### Instructions to follow
Give back exactly the lines running from the line with "### 2. Missing Data Detection" to the end of the entries, and only those lines.

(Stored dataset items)
== == ==
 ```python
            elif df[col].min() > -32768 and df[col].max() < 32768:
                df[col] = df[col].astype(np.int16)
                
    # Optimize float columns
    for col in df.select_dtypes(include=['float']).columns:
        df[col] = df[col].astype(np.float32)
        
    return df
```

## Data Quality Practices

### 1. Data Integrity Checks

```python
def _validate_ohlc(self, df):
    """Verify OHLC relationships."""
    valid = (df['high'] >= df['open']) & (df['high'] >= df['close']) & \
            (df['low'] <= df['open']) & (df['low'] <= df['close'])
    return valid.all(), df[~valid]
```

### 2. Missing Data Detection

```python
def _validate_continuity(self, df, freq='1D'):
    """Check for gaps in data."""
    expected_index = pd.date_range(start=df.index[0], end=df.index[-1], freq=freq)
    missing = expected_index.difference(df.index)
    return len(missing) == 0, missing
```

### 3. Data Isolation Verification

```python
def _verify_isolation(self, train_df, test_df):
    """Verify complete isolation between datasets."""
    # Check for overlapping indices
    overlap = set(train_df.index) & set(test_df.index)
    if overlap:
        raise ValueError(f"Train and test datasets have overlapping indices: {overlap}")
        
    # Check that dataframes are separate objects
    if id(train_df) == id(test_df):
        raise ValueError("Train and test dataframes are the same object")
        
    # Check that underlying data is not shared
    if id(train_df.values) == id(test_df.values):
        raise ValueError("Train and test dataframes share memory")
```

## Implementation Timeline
== == ==
### Solution to this problem
### 2. Missing Data Detection

```python
def _validate_continuity(self, df, freq='1D'):
    """Check for gaps in data."""
    expected_index = pd.date_range(start=df.index[0], end=df.index[-1], freq=freq)
    missing = expected_index.difference(df.index)
    return len(missing) == 0, missing
```

### 3. Data Isolation Verification

```python
def _verify_isolation(self, train_df, test_df):
    """Verify complete isolation between datasets."""
    # Check for overlapping indices
    overlap = set(train_df.index) & set(test_df.index)
    if overlap:
        raise ValueError(f"Train and test datasets have overlapping indices: {overlap}")
        
    # Check that dataframes are separate objects
    if id(train_df) == id(test_df):
        raise ValueError("Train and test dataframes are the same object")
        
    # Check that underlying data is not shared
    if id(train_df.values) == id(test_df.values):
        raise ValueError("Train and test dataframes share memory")
```

## Implementation Timeline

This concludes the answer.